▼

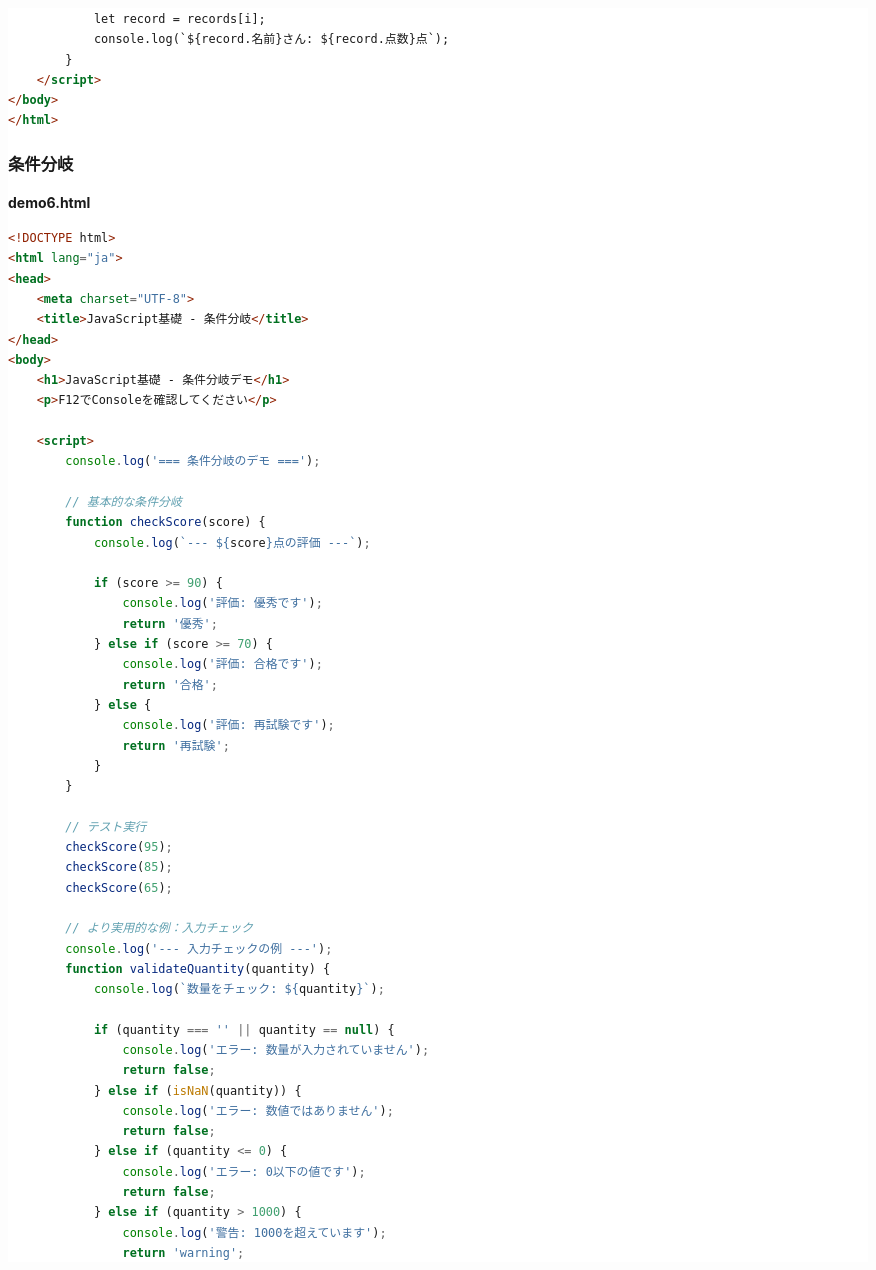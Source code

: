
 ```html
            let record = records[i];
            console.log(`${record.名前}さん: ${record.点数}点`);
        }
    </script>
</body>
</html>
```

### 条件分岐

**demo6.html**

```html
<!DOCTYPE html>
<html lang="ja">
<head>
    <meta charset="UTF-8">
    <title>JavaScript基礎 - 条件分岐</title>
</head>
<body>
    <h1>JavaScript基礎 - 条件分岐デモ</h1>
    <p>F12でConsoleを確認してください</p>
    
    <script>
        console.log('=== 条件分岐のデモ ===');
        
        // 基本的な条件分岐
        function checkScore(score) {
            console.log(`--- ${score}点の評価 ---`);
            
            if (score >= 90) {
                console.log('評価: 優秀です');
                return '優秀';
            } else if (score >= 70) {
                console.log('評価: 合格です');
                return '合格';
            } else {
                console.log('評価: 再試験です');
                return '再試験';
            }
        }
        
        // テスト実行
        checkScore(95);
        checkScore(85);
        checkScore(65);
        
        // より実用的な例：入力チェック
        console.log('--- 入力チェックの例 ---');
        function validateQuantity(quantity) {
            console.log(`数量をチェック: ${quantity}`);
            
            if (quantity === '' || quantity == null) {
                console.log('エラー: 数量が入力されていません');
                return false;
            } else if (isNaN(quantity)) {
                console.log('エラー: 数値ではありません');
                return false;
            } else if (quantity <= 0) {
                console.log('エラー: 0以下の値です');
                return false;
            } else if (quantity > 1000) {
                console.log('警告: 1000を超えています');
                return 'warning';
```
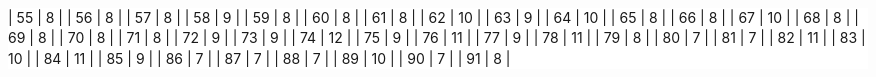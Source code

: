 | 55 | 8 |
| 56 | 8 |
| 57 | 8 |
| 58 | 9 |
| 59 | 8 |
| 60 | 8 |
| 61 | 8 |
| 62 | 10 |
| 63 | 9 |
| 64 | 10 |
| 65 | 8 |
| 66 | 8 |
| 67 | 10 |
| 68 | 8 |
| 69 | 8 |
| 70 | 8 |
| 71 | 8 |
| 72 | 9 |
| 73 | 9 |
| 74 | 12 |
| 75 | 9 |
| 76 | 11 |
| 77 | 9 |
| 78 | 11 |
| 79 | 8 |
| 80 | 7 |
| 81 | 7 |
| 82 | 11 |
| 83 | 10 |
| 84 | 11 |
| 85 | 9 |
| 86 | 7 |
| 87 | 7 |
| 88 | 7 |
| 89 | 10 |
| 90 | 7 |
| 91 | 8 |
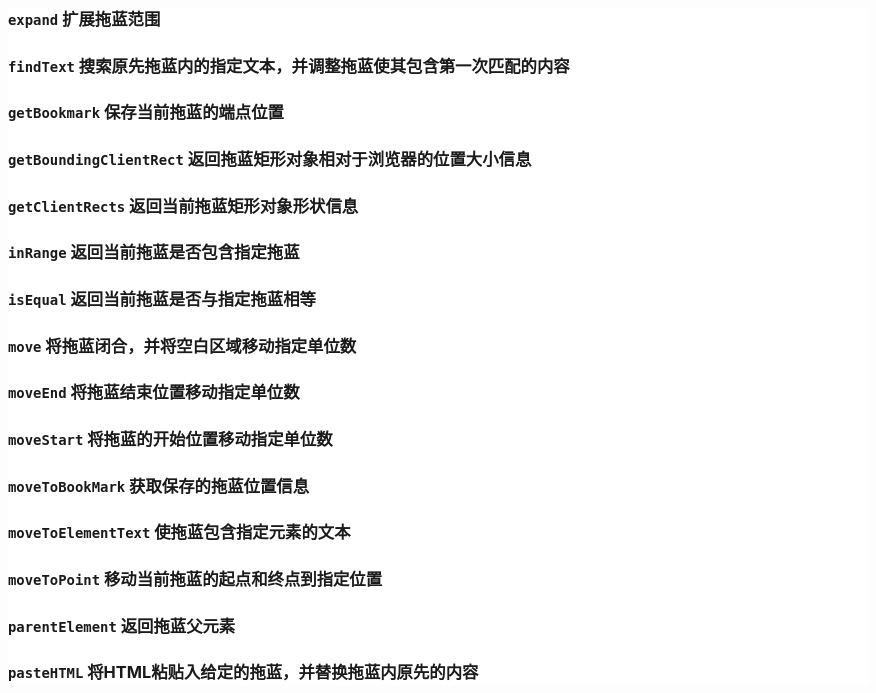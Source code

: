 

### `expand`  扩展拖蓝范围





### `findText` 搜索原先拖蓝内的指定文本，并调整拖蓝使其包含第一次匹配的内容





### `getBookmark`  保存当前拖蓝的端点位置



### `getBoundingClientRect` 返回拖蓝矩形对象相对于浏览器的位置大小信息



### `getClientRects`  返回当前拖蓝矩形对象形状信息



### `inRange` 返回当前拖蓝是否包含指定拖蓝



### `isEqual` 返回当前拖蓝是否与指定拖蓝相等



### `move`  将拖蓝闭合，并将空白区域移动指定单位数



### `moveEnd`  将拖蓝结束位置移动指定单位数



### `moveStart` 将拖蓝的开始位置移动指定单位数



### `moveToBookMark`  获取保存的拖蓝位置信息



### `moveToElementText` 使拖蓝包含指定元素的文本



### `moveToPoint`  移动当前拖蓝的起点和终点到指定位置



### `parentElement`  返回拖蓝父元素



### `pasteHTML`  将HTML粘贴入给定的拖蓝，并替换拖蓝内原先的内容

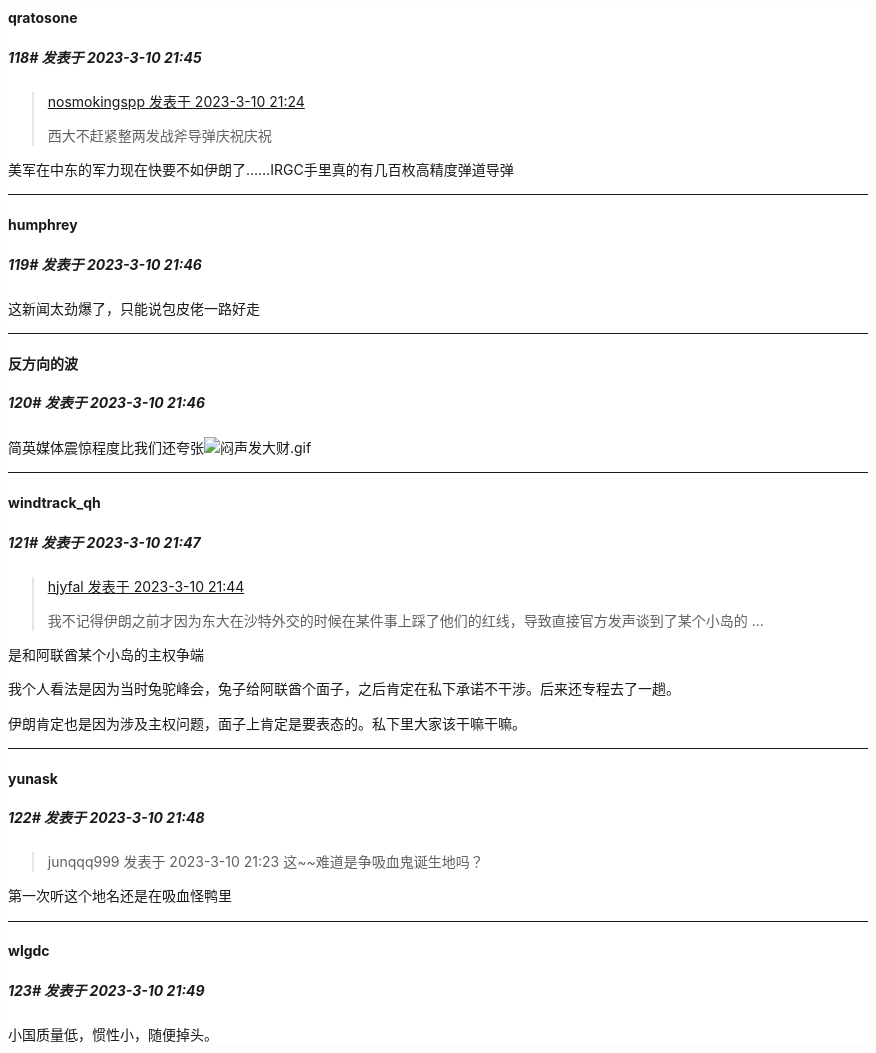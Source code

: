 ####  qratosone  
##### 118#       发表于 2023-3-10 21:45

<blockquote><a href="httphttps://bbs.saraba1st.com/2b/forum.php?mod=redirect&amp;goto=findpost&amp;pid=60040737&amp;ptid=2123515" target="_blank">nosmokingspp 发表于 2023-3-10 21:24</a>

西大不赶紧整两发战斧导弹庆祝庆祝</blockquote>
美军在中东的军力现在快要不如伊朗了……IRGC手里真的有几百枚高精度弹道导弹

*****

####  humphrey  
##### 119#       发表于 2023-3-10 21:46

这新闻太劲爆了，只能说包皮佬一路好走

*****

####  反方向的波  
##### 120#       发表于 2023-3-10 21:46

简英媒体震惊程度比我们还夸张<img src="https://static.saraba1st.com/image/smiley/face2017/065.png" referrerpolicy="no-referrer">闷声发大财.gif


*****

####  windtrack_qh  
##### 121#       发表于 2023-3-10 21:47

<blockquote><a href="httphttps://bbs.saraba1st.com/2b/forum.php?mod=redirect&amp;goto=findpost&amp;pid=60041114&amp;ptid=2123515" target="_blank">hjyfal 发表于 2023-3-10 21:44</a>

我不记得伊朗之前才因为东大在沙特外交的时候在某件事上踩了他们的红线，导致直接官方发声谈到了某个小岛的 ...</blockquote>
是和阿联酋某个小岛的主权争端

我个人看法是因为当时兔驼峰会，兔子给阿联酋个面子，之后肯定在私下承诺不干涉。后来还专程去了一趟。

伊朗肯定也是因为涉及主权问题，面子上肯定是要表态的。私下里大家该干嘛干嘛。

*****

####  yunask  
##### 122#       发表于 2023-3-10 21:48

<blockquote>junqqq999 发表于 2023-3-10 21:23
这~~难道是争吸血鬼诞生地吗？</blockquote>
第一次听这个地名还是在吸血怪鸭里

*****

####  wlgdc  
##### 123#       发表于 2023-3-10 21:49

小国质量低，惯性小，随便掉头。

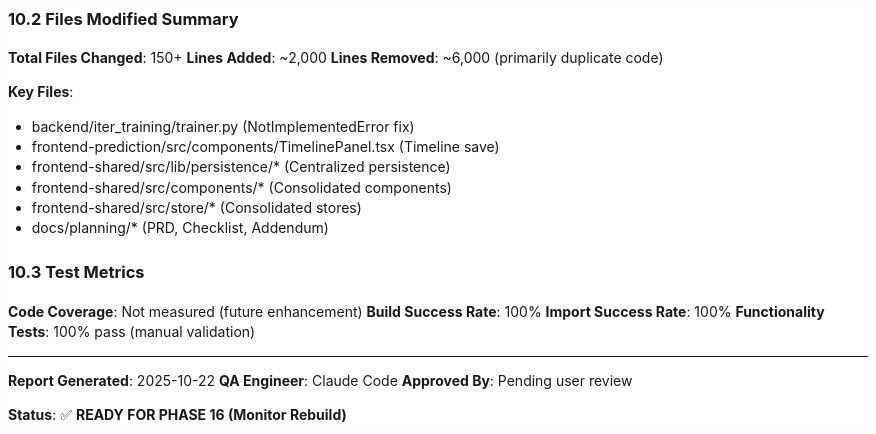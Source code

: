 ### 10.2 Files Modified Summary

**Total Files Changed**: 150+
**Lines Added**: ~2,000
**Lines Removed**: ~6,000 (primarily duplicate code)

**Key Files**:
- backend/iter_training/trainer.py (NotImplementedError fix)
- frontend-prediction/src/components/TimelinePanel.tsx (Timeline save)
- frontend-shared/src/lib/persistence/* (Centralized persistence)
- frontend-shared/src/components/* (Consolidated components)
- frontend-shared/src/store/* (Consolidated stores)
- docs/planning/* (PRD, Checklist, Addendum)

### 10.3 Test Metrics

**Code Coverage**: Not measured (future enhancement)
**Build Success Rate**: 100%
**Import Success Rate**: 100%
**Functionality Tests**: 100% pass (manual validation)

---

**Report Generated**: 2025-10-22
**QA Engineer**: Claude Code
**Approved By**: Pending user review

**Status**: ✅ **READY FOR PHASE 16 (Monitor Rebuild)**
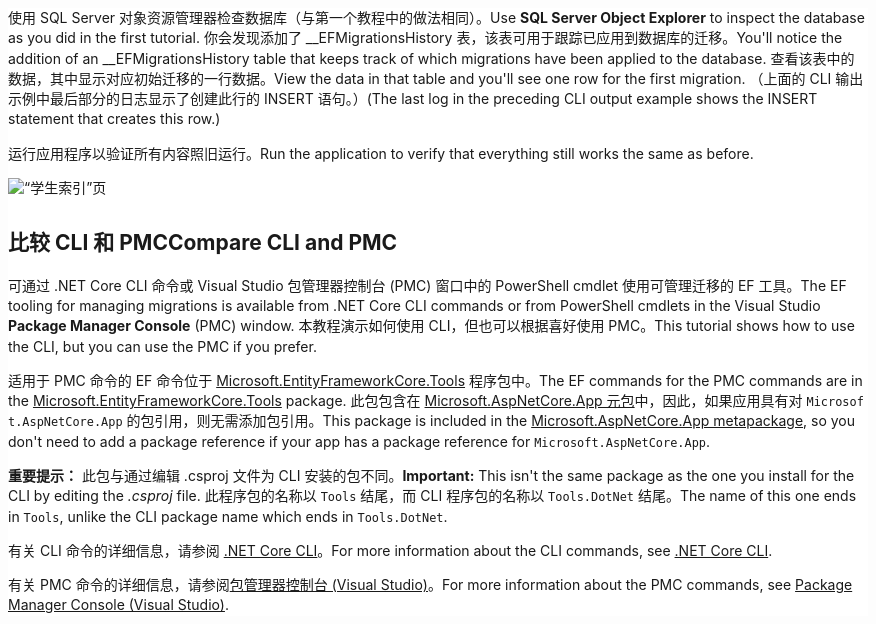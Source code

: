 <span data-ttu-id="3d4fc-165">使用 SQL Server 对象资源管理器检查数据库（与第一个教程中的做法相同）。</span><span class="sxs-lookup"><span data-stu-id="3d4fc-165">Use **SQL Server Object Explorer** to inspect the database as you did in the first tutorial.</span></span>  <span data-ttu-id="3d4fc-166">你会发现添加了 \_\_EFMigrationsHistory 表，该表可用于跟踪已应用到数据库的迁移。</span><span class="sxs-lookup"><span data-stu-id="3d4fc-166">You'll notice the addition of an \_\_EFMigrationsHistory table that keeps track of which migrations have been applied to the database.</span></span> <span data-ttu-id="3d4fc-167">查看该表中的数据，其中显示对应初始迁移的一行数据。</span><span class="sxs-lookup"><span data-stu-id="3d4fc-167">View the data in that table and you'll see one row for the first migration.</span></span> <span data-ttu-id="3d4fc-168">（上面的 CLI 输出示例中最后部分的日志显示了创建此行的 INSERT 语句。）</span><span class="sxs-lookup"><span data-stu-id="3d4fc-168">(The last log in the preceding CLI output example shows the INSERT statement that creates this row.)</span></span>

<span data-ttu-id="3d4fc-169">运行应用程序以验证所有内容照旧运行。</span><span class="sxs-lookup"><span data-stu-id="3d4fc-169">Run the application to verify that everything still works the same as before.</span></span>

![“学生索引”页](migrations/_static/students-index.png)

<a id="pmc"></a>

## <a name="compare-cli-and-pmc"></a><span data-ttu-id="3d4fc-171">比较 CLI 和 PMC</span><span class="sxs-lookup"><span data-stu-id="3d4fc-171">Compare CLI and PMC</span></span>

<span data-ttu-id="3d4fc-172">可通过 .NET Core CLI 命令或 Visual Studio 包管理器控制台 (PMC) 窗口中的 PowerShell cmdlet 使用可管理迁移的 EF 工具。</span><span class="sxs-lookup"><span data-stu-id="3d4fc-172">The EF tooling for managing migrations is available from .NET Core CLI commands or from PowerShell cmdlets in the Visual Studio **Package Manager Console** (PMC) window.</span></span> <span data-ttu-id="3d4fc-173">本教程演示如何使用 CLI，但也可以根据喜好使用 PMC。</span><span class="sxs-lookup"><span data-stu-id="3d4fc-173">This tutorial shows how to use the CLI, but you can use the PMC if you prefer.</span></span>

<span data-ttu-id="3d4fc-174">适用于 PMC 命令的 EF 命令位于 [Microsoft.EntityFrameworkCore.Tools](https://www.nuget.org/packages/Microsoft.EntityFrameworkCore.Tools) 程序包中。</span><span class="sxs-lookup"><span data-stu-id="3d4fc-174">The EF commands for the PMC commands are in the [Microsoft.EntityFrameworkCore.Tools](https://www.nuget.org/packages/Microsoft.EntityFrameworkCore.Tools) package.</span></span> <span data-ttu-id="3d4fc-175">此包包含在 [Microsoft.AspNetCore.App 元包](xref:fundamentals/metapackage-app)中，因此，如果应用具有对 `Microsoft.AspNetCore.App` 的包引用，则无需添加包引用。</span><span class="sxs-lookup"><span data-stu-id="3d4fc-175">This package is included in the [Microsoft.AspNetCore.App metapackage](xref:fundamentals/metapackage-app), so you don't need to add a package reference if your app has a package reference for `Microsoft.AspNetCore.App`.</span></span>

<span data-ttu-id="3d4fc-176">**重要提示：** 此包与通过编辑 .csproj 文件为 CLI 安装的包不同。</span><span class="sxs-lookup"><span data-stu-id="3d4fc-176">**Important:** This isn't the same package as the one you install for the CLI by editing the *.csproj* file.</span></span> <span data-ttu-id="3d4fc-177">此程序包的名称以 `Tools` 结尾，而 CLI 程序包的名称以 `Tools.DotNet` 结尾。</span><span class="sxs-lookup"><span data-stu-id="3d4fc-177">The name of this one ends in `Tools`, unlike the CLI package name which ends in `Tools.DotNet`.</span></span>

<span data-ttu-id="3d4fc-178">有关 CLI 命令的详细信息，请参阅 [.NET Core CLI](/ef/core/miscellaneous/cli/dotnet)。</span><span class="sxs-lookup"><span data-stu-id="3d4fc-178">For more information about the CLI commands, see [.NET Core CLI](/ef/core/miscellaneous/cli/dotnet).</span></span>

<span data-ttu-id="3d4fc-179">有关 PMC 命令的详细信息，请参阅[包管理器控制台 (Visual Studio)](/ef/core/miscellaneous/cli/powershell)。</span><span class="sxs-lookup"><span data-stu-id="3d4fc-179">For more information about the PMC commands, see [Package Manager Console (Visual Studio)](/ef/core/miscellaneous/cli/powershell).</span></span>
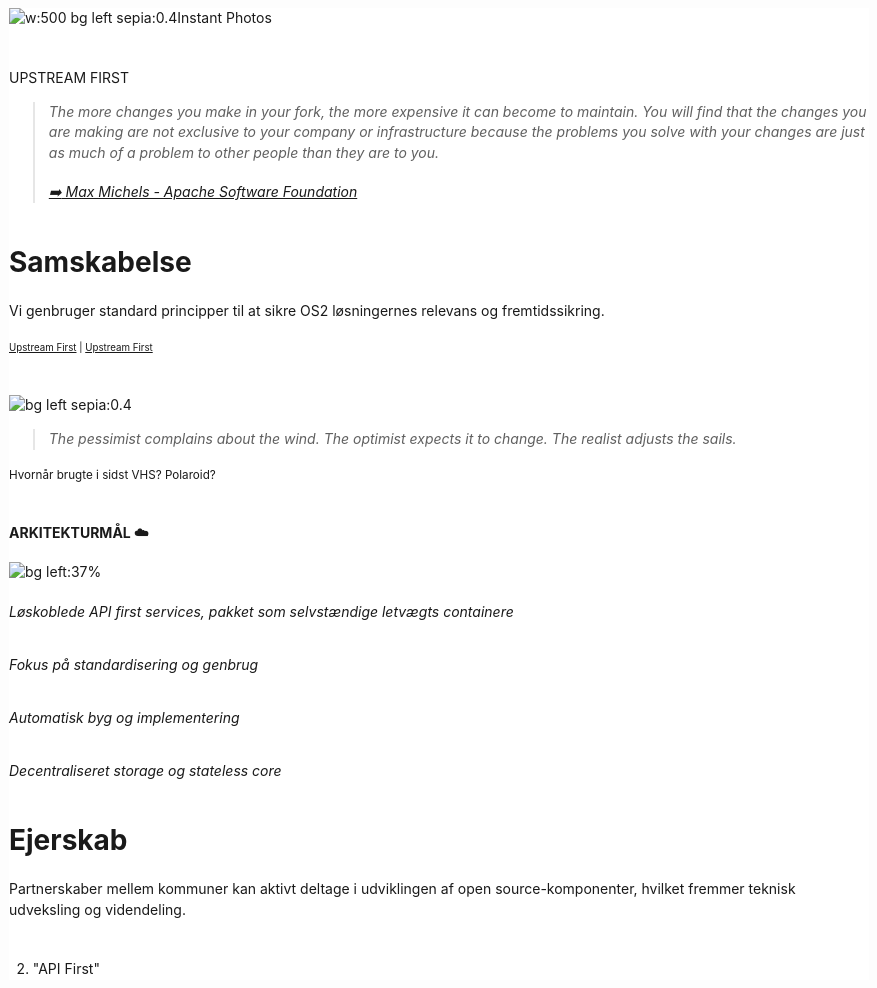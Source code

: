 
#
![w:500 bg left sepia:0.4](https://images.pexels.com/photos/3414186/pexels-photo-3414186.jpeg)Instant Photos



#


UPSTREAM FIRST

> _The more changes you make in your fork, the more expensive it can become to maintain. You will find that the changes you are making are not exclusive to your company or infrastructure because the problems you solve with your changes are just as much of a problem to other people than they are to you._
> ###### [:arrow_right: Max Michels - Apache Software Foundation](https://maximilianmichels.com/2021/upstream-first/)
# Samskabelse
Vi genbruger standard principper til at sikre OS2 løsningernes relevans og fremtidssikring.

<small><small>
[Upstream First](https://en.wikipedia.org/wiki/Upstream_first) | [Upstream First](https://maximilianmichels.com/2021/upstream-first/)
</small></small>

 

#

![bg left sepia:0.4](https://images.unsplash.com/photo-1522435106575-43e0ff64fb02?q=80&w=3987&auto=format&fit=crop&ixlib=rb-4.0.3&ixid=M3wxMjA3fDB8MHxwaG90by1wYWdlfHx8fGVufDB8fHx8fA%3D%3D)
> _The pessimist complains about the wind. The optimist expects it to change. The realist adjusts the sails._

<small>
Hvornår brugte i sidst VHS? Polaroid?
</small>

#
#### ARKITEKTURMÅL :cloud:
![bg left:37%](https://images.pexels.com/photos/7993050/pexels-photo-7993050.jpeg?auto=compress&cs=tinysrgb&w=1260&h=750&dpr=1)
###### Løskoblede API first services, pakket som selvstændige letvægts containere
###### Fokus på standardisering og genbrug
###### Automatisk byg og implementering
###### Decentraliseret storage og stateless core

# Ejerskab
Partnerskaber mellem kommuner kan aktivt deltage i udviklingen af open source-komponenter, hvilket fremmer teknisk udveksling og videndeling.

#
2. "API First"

▲

What to work on: Extract each line from the listing that holds the word "JavaScript基礎".

Solution below:
    <title>JavaScript基礎 - 条件分岐</title>
    <h1>JavaScript基礎 - 条件分岐デモ</h1>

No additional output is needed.